Preferably, in the step 4, the phospholipid-tetra-polyethylene glycol-diphenyl cyclooctyne (DBCO-PEG) 4 -DSPE) is prepared by the following method: under the action of a catalyst, distearoyl phosphatidylethanolamine (DSPE) and diphenyl cyclooctyne-tetra polyethylene glycol-succinimidyl Ester (DBCO-PEG 4-NHS Ester) are dissolved in a mixed solvent, and after rotary evaporation, the reaction solution is precipitated, and the precipitate is centrifugally collected and dried in vacuum, thus obtaining the catalyst.
The invention also provides application of the nano vesicle in preparing a medicament for treating tumors.
The invention also provides a pH and MMP-2 dual-sensitivity nano vesicle, which is characterized in that the structure of the nano vesicle comprises a shell and an inner core, wherein the shell is prepared from a lipid bilayer membrane, a polypeptide chain sensitive to MMP-2 is coupled on the shell, the polypeptide chain is coupled with a PD-L1 antibody, and the shell is also coupled with PEG; the inner core is an antitumor active drug.
Preferably, the polypeptide chain coupled to the PD-L1 antibody has an amino acid sequence comprising a sequence as shown in SEQ ID NO. 1.
The beneficial effects of the invention are as follows: the nano vesicle is loaded with the alpha PD-L1 antibody and the DMXAAst at the same time, the loading capacity of the PD-L1 antibody is 6.3%, the drug loading efficiency is 90.0%, the drug loading capacity of the DMXAAst is 10.3%, and the drug loading efficiency is 72.2%. The nano vesicle is modified by long-chain PEG in the shell liposome, and long-chain PEG is used as a protective barrier of the antibody to prevent the PD-L1 antibody from non-specifically combining with the PD-L1 molecule on normal tissues, so that the immune-related toxic and side effects of free PD-L1 antibody treatment are reduced; the nano vesicle of the invention also has double sensitivity of pH and MMP-2, as the outer shell liposome is also coupled with a peptide chain sensitive to MMP-2, when the vesicle reaches the acidic and high MMP-2 concentration residual tumor microenvironment, the PEG layer and the PD-L1 antibody can be released in a responsive way, and the surface charge of the vesicle changes from negative to positive after the release, thereby effectively promoting the endocytosis of an antigen presenting cell to an STING activator and solving the problem that a free injection medicine is difficult to enter the cell.
Drawings
FIG. 1 is a schematic diagram of the release of core drug in tumor microenvironment by pH and MMP-2 double-sensitive nanovesicles PEG-CDM-alpha PD-L1/DMXAAst (denoted as P-alpha PD-L1/D).

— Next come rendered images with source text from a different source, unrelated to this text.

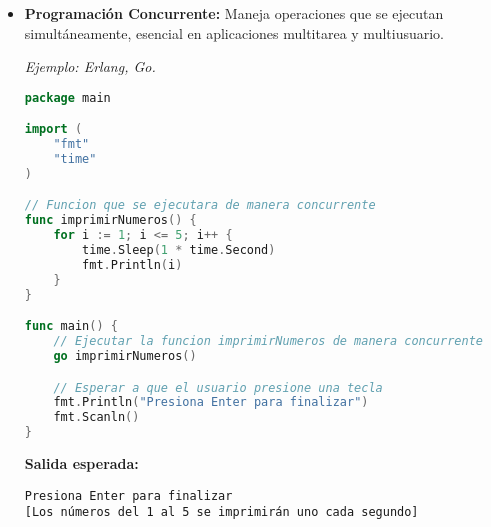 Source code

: \documentclass{report}
\begin{document}
\begin{itemize}
\item \textbf{Programación Concurrente:} Maneja operaciones que se ejecutan simultáneamente, esencial en aplicaciones multitarea y multiusuario. 

\textit{Ejemplo: Erlang, Go.}

\begin{minipage}{\linewidth} %
\begin{lstlisting}[language=Go, caption=Ejemplo de Programacion Concurrente en Go]
package main

import (
    "fmt"
    "time"
)

// Funcion que se ejecutara de manera concurrente
func imprimirNumeros() {
    for i := 1; i <= 5; i++ {
        time.Sleep(1 * time.Second)
        fmt.Println(i)
    }
}

func main() {
    // Ejecutar la funcion imprimirNumeros de manera concurrente
    go imprimirNumeros()

    // Esperar a que el usuario presione una tecla
    fmt.Println("Presiona Enter para finalizar")
    fmt.Scanln()
}
\end{lstlisting}

\textbf{Salida esperada:}
\begin{verbatim}
Presiona Enter para finalizar
[Los números del 1 al 5 se imprimirán uno cada segundo]
\end{verbatim}
\end{minipage} %

\end{itemize}
\end{document}
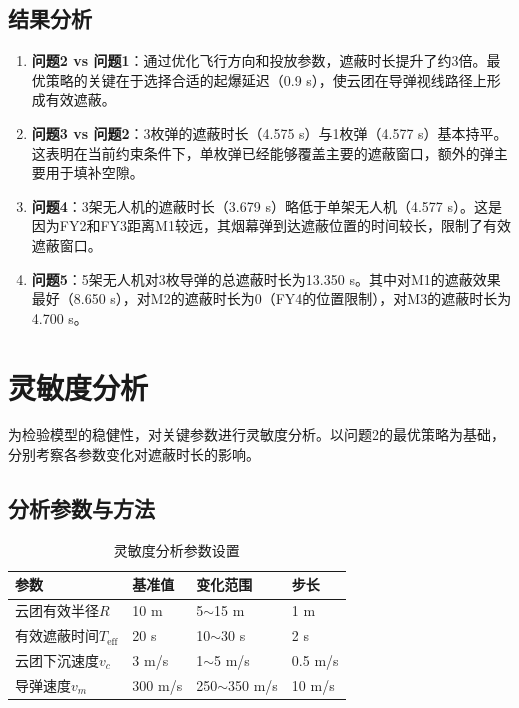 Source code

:\documentclass[12pt,a4paper]{article}
\begin{document}
\subsection{结果分析}

\begin{enumerate}
    \item \textbf{问题2 vs 问题1}：通过优化飞行方向和投放参数，遮蔽时长提升了约3倍。最优策略的关键在于选择合适的起爆延迟（0.9 s），使云团在导弹视线路径上形成有效遮蔽。

    \item \textbf{问题3 vs 问题2}：3枚弹的遮蔽时长（4.575 s）与1枚弹（4.577 s）基本持平。这表明在当前约束条件下，单枚弹已经能够覆盖主要的遮蔽窗口，额外的弹主要用于填补空隙。

    \item \textbf{问题4}：3架无人机的遮蔽时长（3.679 s）略低于单架无人机（4.577 s）。这是因为FY2和FY3距离M1较远，其烟幕弹到达遮蔽位置的时间较长，限制了有效遮蔽窗口。

    \item \textbf{问题5}：5架无人机对3枚导弹的总遮蔽时长为13.350 s。其中对M1的遮蔽效果最好（8.650 s），对M2的遮蔽时长为0（FY4的位置限制），对M3的遮蔽时长为4.700 s。
\end{enumerate}


\section{灵敏度分析}

为检验模型的稳健性，对关键参数进行灵敏度分析。以问题2的最优策略为基础，分别考察各参数变化对遮蔽时长的影响。

\subsection{分析参数与方法}

\begin{table}[H]
    \centering
    \caption{灵敏度分析参数设置}
    \label{tab:sensitivity_params}
    \begin{tabular}{llll}
        \toprule
        参数 & 基准值 & 变化范围 & 步长 \\
        \midrule
        云团有效半径$R$ & 10 m & 5$\sim$15 m & 1 m \\
        有效遮蔽时间$T_{\text{eff}}$ & 20 s & 10$\sim$30 s & 2 s \\
        云团下沉速度$v_c$ & 3 m/s & 1$\sim$5 m/s & 0.5 m/s \\
        导弹速度$v_m$ & 300 m/s & 250$\sim$350 m/s & 10 m/s \\
        \bottomrule
    \end{tabular}
\end{table}
\end{document}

FIG. 2 is a schematic representation of recurrence and progression of pH and MMP-2 double-sensitive nanovesicles PEG-CDM-alpha PD-L1/DMXAAst (P-alpha PD-L1/D) for tumor targeted co-delivery of alpha PD-L1 and DMXAAst and for co-immunotherapy radiofrequency ablation (radiofrequency ablation, RFA) post-operative tumors.

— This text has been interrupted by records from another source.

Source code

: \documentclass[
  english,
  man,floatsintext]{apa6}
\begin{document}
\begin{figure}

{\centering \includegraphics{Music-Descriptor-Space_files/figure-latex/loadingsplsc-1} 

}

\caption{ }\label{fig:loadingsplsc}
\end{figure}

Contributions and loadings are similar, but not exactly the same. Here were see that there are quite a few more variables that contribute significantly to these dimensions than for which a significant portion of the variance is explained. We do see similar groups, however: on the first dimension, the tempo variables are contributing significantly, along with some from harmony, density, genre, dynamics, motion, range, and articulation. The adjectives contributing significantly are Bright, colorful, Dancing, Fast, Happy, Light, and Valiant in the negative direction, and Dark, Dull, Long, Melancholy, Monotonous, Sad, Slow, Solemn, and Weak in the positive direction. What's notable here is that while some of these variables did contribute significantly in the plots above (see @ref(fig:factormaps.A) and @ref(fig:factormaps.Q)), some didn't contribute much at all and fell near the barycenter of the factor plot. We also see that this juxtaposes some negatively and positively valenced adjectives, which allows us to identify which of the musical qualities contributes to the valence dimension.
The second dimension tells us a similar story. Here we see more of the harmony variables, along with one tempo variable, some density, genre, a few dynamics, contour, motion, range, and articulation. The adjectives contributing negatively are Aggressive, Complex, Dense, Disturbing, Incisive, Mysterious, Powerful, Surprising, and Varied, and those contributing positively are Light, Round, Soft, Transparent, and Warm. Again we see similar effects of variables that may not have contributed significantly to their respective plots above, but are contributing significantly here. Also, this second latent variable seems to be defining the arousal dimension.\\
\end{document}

FIG. 3 is a fluorescence spectrum of P-. Alpha.PD-L1-Cy 3-FITC/DMXAAst nanovesicle solution. The excitation wavelength was 480nm of the maximum absorption wavelength of FITC. Incubation conditions were pH6.5+10nM MMP-2. The αpd-L1 and nanovesicles were labeled with Cy3 and FITC fluorophores, respectively. Pre refers to the nano-drug in a solution at pH 7.4 prior to addition of MMP-2 at pH6.5+10 nM.
FIG. 4 is a schematic diagram of cell uptake under different conditions of a laser confocal microscope (CLSM) study. Hydrophilic rhodamine 6G (Rho 6G) replaces DMXAAst to prepare P-alpha PD-L1/Rho6G nanovesicles. Bone Marrow Derived Macrophages (BMDMs) were incubated with PBS, free Rho6G or P-. Alpha.PD-L1/Rho 6G 1h. Rho6G excitation and emission were 550nm and 625nm, respectively. NPs refer to P-alpha PD-L1/Rho6G nanomedicines. Rho6G is shown in red light mode.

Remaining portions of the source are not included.